(Available data begins)
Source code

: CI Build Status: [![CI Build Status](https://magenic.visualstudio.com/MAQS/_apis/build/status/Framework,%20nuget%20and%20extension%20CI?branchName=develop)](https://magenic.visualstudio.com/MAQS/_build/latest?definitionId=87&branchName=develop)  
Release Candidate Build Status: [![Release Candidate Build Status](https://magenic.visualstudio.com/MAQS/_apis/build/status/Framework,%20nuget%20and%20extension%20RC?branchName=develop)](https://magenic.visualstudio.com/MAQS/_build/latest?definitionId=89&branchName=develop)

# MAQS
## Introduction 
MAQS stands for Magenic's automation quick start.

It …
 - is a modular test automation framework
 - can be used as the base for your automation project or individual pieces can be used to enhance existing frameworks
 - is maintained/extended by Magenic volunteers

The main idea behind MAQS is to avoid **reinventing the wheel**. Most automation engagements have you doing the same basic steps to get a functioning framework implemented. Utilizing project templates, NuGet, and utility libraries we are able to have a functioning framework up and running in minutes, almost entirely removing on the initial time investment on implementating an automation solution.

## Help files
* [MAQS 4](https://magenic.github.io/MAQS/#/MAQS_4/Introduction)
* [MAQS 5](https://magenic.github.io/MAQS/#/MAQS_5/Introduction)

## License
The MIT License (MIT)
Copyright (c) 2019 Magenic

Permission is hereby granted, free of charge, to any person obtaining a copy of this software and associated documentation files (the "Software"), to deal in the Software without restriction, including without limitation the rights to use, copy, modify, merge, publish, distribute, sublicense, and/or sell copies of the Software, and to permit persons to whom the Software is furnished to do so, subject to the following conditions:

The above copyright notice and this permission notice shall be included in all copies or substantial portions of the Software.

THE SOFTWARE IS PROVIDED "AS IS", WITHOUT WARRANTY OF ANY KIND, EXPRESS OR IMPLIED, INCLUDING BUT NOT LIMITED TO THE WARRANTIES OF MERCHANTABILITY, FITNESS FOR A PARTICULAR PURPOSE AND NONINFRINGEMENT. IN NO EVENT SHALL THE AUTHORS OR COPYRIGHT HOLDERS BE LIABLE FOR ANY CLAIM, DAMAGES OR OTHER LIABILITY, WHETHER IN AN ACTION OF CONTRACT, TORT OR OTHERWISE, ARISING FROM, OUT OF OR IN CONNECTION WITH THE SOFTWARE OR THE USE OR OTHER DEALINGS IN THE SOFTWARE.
(Available data ends)
(Available data begins)
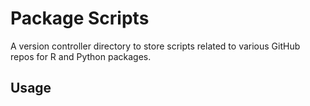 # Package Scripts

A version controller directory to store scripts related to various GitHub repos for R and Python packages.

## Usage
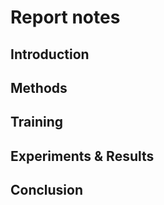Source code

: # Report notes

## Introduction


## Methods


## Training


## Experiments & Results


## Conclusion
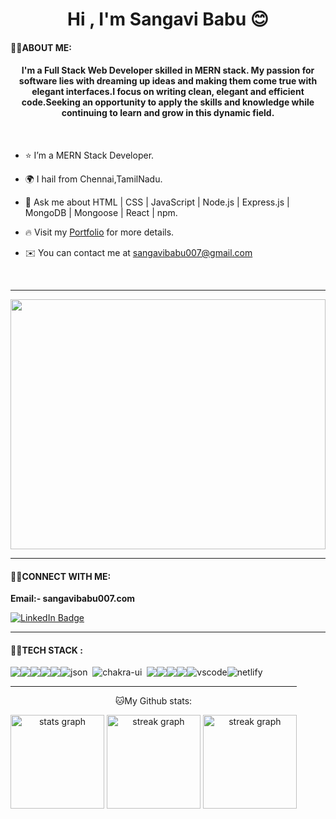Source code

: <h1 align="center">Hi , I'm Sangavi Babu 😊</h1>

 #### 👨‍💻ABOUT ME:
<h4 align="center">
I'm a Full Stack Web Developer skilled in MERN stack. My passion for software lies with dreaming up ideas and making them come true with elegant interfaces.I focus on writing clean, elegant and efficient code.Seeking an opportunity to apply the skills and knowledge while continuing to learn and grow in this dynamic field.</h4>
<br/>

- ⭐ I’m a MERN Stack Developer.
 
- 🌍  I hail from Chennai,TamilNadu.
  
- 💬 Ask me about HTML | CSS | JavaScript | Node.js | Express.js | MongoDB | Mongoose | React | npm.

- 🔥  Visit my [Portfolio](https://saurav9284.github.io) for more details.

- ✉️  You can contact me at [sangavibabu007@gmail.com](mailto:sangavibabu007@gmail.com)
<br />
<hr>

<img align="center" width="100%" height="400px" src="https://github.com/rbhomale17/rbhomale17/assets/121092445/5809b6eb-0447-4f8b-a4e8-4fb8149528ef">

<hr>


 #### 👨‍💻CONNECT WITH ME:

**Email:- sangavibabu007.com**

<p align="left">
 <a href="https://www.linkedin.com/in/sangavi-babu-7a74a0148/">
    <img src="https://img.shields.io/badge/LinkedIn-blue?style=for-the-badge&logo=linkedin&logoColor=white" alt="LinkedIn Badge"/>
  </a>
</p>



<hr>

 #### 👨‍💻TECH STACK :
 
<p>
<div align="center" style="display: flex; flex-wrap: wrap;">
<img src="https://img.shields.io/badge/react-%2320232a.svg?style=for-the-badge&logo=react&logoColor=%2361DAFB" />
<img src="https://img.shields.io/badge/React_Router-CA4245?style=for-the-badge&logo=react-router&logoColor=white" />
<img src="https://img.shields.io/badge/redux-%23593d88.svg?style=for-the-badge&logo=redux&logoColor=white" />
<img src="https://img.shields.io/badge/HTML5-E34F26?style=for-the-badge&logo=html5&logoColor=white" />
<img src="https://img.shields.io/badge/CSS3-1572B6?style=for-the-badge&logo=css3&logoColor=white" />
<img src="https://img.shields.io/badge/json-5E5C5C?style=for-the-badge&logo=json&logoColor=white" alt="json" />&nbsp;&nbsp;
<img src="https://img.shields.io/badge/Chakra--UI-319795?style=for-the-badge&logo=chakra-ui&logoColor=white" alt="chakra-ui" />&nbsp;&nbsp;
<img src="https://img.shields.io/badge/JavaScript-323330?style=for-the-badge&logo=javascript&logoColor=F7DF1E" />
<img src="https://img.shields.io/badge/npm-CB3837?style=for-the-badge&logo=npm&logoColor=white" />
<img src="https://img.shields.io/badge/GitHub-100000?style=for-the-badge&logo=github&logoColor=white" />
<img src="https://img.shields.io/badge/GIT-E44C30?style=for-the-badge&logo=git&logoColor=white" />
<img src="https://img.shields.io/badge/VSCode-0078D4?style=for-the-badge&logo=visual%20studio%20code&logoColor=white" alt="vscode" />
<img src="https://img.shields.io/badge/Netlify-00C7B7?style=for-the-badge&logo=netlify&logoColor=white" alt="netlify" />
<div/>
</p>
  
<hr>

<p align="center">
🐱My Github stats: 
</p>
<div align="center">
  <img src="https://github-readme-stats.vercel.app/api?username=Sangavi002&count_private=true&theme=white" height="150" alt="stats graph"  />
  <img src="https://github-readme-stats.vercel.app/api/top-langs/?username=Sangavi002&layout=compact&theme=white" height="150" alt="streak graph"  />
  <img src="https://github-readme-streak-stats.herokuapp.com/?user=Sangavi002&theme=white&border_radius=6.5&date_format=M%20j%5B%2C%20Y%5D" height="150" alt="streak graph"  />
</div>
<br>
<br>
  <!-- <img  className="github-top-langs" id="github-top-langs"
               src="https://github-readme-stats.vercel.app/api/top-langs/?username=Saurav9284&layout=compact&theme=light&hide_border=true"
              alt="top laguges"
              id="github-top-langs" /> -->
(Available data ends)
Exercise requirements ::
Find the string "linkedin" in the records, then copy each line where it occurs.

Task result ::
 <a href="https://www.linkedin.com/in/sangavi-babu-7a74a0148/">
    <img src="https://img.shields.io/badge/LinkedIn-blue?style=for-the-badge&logo=linkedin&logoColor=white" alt="LinkedIn Badge"/>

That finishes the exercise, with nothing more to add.